Hamburg, Germany - Falling asleep on the job for a few minutes can improve your memory and mental performance, according to a team of German researchers. Dr. Olaf Lahl at the University of Dusseldorf, Germany, has shown that simply falling asleep does more than refresh the brain - it can improve recall and mental efficiency. In fact, a six-minute nap can have the same effect as nighttime sleep on memory. Dr. Lahl's team asked students to memorize a list of vocabulary and tested their ability to recall the list after an hour of playing solitaire. Volunteers were asked to remember a list of 30 words. They were then given an hour's break before the memory test. During the break, some volunteers were allowed to nap for six minutes, while others had to stay awake.
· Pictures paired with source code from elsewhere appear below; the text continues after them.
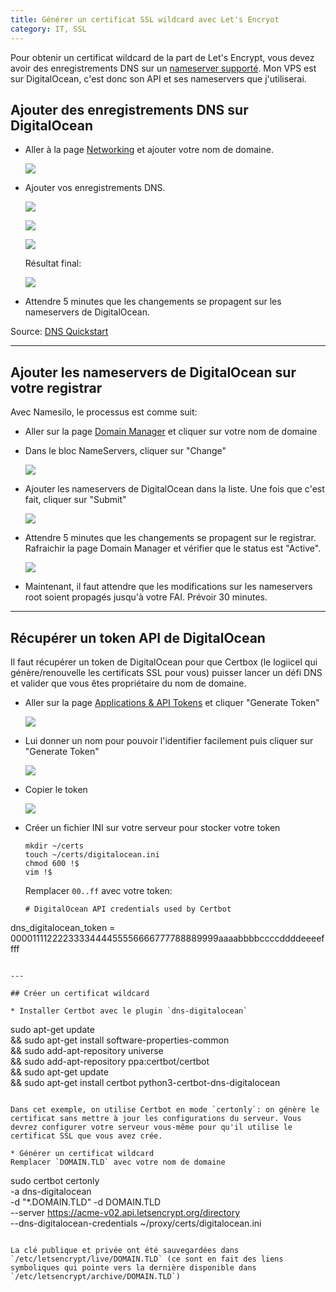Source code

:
 ```yaml
---
title: Générer un certificat SSL wildcard avec Let's Encryot
category: IT, SSL
---
```


Pour obtenir un certificat wildcard de la part de Let's Encrypt, vous devez avoir des enregistrements DNS sur un [nameserver supporté](https://certbot.eff.org/docs/using.html#dns-plugins). Mon VPS est sur DigitalOcean, c'est donc son API et ses nameservers que j'utiliserai.

## Ajouter des enregistrements DNS sur DigitalOcean

* Aller à la page [Networking](https://cloud.digitalocean.com/networking) et ajouter votre nom de domaine.

  ![](https://i.imgur.com/fvAMJ2P.png)

* Ajouter vos enregistrements DNS.

  ![](https://i.imgur.com/YpH3PUo.png)
  
  ![](https://i.imgur.com/TnaCShq.png)
  
  ![](https://i.imgur.com/jney4nA.png)

  Résultat final:
  
  ![](https://i.imgur.com/nLs95CG.png)

* Attendre 5 minutes que les changements se propagent sur les nameservers de DigitalOcean.

Source: [DNS Quickstart](https://www.digitalocean.com/docs/networking/dns/quickstart/)

---

## Ajouter les nameservers de DigitalOcean sur votre registrar

Avec Namesilo, le processus est comme suit:

* Aller sur la page [Domain Manager](https://www.namesilo.com/account_domains.php) et cliquer sur votre nom de domaine

* Dans le bloc NameServers, cliquer sur "Change"

  ![](https://i.imgur.com/HiNG8iE.png)

* Ajouter les nameservers de DigitalOcean dans la liste. Une fois que c'est fait, cliquer sur "Submit"

  ![](https://i.imgur.com/2L8kWzv.png)

* Attendre 5 minutes que les changements se propagent sur le registrar. Rafraichir la page Domain Manager et vérifier que le status est "Active".

  ![](https://i.imgur.com/pAdBa68.png)

* Maintenant, il faut attendre que les modifications sur les nameservers root soient propagés jusqu'à votre FAI. Prévoir 30 minutes.

---

## Récupérer un token API de DigitalOcean

Il faut récupérer un token de DigitalOcean pour que Certbox (le logiicel qui génère/renouvelle les certificats SSL pour vous) puisser lancer un défi DNS et valider que vous êtes propriétaire du nom de domaine.

* Aller sur la page [Applications & API Tokens](https://cloud.digitalocean.com/settings/api/tokens) et cliquer "Generate Token"
  
  ![](https://i.imgur.com/sptM6De.png)

* Lui donner un nom pour pouvoir l'identifier facilement puis cliquer sur "Generate Token"

  ![](https://i.imgur.com/9IKF5A9.png)

* Copier le token

  ![](https://i.imgur.com/GEliGxr.png)

* Créer un fichier INI sur votre serveur pour stocker votre token

  ```
  mkdir ~/certs
  touch ~/certs/digitalocean.ini
  chmod 600 !$
  vim !$
  ```

  Remplacer `00..ff` avec votre token:

  ```
  # DigitalOcean API credentials used by Certbot
dns_digitalocean_token = 0000111122223333444455556666777788889999aaaabbbbccccddddeeeeffff
  ```

---

## Créer un certificat wildcard

* Installer Certbot avec le plugin `dns-digitalocean`

  ```
  sudo apt-get update \
      && sudo apt-get install software-properties-common \
      && sudo add-apt-repository universe \
      && sudo add-apt-repository ppa:certbot/certbot \
      && sudo apt-get update \
      && sudo apt-get install certbot python3-certbot-dns-digitalocean
  ```

  Dans cet exemple, on utilise Certbot en mode `certonly`: on génère le certificat sans mettre à jour les configurations du serveur. Vous devrez configurer votre serveur vous-même pour qu'il utilise le certificat SSL que vous avez crée.

* Générer un certificat wildcard  
  Remplacer `DOMAIN.TLD` avec votre nom de domaine

  ```
  sudo certbot certonly \
        -a dns-digitalocean \
        -d "*.DOMAIN.TLD" -d DOMAIN.TLD \
        --server https://acme-v02.api.letsencrypt.org/directory \
        --dns-digitalocean-credentials ~/proxy/certs/digitalocean.ini
  ```

  La clé publique et privée ont été sauvegardées dans `/etc/letsencrypt/live/DOMAIN.TLD` (ce sont en fait des liens symboliques qui pointe vers la dernière disponible dans `/etc/letsencrypt/archive/DOMAIN.TLD`)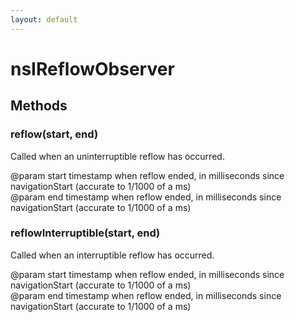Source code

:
 ```yaml
---
layout: default
---
```


# nsIReflowObserver #

## Methods ##

### reflow(start, end) ###
  
Called when an uninterruptible reflow has occurred.  
  
@param start timestamp when reflow ended, in milliseconds since  
             navigationStart (accurate to 1/1000 of a ms)  
@param end   timestamp when reflow ended, in milliseconds since  
             navigationStart (accurate to 1/1000 of a ms)  
  

### reflowInterruptible(start, end) ###
  
Called when an interruptible reflow has occurred.  
  
@param start timestamp when reflow ended, in milliseconds since  
             navigationStart (accurate to 1/1000 of a ms)  
@param end   timestamp when reflow ended, in milliseconds since  
             navigationStart (accurate to 1/1000 of a ms)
The researchers found that those who had been allowed to nap displayed "superior recall" in the memory test compared to those who stayed awake. The researchers said this was the first time that a very brief sleep has been shown to improve memory. "To our knowledge, this demonstrates for the first time that an ultra-brief sleep episode provides an effective memory enhancement," Lahl he writes in the Journal of Sleep Research. His researchers found that it was possible that falling asleep triggered a process in the brain that continued regardless of how long the person stayed asleep. "It seems much more is happening during the initialization of sleep than we once thought," Dr. Lahl says. "Maybe much of sleep's functional aspects are accomplished at its very beginning," writes in the article.